■ Exercise prompt: Print, in exact form, the lines below from the one containing "- テストのためにハンドメイド言語を用意する" through the one containing "- Bipartite network", and omit all others.

■ Records to use:
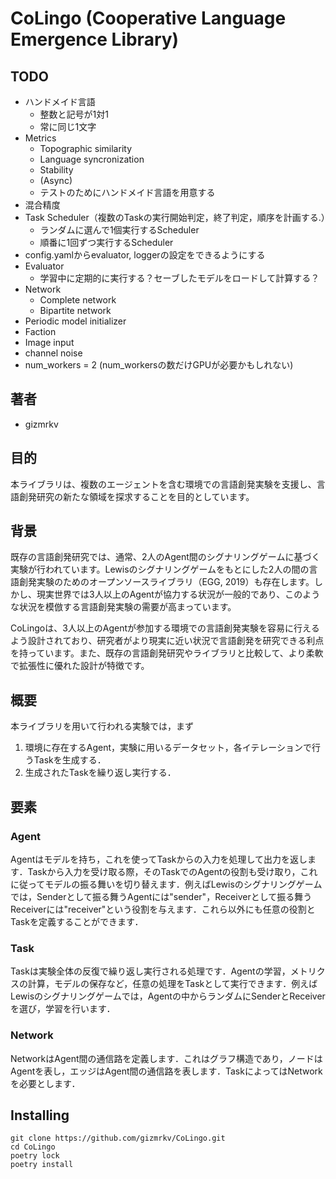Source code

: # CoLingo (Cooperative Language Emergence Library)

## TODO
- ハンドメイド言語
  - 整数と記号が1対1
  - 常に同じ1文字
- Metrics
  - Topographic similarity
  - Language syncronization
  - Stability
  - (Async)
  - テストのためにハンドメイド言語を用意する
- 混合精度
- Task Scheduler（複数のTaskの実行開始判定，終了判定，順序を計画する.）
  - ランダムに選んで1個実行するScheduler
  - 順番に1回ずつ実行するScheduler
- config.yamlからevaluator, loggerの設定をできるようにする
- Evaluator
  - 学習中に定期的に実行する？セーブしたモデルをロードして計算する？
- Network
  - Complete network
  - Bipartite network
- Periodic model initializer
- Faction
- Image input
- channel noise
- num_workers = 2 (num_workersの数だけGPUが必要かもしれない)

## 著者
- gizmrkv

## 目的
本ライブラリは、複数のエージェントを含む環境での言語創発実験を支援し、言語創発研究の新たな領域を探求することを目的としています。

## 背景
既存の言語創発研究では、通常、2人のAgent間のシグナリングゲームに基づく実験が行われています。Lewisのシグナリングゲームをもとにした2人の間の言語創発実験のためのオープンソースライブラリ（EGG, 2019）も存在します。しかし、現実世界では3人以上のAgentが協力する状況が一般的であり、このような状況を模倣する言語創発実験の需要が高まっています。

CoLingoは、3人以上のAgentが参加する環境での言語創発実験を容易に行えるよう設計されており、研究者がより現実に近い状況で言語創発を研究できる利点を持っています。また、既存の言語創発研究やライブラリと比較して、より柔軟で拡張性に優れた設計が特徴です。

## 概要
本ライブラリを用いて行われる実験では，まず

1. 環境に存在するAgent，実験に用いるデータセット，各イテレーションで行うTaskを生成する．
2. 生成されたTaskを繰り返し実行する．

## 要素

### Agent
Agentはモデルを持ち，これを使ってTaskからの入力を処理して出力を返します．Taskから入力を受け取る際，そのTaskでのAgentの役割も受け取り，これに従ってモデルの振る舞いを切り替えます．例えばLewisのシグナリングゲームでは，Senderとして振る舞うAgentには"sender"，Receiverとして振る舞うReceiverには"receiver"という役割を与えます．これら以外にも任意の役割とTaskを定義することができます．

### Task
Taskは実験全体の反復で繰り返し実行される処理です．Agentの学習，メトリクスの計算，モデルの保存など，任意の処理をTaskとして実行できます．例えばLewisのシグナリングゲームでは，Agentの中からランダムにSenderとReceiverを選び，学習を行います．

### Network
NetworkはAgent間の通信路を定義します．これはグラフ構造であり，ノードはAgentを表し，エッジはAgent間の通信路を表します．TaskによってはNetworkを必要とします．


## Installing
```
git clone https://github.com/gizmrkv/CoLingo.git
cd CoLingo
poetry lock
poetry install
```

--

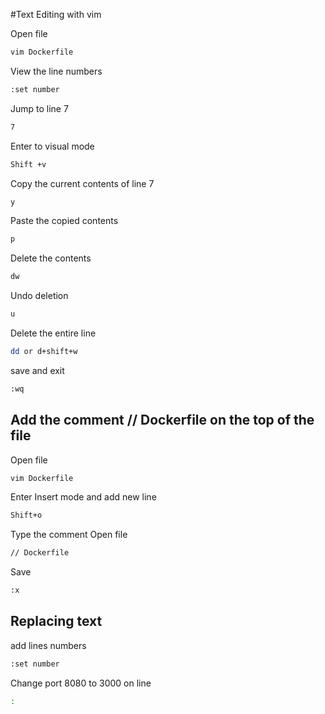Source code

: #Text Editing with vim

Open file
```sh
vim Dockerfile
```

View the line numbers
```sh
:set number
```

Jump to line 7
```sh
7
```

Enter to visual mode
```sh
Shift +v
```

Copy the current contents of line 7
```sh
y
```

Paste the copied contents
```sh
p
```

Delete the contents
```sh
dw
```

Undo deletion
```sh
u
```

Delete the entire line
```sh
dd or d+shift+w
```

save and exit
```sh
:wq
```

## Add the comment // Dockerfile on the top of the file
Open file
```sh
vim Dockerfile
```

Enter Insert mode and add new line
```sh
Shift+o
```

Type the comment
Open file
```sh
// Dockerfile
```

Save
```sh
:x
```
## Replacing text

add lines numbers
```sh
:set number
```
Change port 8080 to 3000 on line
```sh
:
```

--

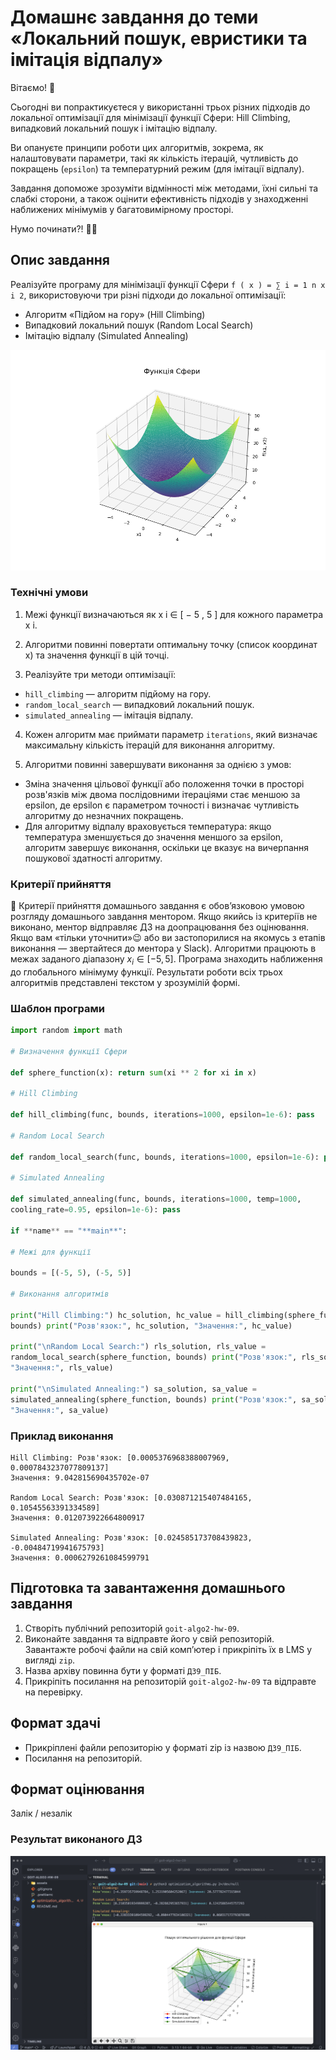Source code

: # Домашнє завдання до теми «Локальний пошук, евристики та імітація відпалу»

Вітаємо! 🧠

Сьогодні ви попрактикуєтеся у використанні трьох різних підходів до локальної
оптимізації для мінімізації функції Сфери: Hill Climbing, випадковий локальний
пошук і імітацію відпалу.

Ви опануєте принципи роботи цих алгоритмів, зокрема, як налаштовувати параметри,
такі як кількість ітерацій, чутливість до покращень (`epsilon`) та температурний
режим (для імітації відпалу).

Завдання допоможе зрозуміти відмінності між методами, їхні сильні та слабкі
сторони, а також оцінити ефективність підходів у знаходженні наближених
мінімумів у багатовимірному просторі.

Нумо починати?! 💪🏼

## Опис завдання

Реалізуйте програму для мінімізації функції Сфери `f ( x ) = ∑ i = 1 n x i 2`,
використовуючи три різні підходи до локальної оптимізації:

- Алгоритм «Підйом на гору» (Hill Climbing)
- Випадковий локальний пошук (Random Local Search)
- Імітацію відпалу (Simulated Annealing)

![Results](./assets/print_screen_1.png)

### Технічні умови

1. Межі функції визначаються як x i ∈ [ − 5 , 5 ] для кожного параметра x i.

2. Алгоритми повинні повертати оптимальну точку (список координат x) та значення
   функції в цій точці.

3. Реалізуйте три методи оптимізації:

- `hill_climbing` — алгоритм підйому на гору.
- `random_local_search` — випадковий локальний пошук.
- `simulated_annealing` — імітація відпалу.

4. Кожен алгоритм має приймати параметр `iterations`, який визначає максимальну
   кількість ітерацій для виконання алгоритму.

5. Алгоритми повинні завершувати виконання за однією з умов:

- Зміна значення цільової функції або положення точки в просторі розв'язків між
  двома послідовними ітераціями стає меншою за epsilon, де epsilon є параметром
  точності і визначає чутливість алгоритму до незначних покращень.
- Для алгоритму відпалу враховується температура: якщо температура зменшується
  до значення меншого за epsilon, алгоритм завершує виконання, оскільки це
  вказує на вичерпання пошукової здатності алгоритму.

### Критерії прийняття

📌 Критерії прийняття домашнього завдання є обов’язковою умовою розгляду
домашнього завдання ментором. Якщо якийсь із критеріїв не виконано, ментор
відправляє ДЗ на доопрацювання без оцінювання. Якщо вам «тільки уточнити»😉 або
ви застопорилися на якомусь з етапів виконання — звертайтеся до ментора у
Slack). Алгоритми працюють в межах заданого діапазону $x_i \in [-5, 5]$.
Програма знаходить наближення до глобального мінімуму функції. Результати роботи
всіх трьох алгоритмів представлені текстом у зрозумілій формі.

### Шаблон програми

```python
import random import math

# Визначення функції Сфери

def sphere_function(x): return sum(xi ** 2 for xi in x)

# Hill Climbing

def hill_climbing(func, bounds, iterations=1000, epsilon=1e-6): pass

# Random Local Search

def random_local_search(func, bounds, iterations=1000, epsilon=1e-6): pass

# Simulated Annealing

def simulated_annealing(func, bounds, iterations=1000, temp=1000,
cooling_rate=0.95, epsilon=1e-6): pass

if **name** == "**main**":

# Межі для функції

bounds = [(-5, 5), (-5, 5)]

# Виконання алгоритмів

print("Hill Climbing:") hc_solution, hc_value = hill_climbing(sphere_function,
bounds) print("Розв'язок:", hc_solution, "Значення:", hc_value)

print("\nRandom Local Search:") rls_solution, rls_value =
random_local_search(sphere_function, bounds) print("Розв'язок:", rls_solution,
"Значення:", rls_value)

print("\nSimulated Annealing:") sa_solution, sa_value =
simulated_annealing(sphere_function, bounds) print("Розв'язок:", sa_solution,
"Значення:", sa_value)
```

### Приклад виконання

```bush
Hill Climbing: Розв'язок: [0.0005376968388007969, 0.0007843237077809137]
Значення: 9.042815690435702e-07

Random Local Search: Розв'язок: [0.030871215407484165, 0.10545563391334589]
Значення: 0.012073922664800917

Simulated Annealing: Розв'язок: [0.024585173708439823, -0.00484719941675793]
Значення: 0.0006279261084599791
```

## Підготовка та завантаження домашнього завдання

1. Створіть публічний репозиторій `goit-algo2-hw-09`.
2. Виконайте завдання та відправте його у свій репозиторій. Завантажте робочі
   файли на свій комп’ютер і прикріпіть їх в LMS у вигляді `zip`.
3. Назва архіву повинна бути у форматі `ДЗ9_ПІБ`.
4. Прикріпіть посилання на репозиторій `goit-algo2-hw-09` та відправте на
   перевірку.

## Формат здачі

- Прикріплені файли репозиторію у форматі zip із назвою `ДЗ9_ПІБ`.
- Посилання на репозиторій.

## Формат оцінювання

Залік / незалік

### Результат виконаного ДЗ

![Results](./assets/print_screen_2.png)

■ Solution to the problem:
  - テストのためにハンドメイド言語を用意する
- 混合精度
- Task Scheduler（複数のTaskの実行開始判定，終了判定，順序を計画する.）
  - ランダムに選んで1個実行するScheduler
  - 順番に1回ずつ実行するScheduler
- config.yamlからevaluator, loggerの設定をできるようにする
- Evaluator
  - 学習中に定期的に実行する？セーブしたモデルをロードして計算する？
- Network
  - Complete network
  - Bipartite network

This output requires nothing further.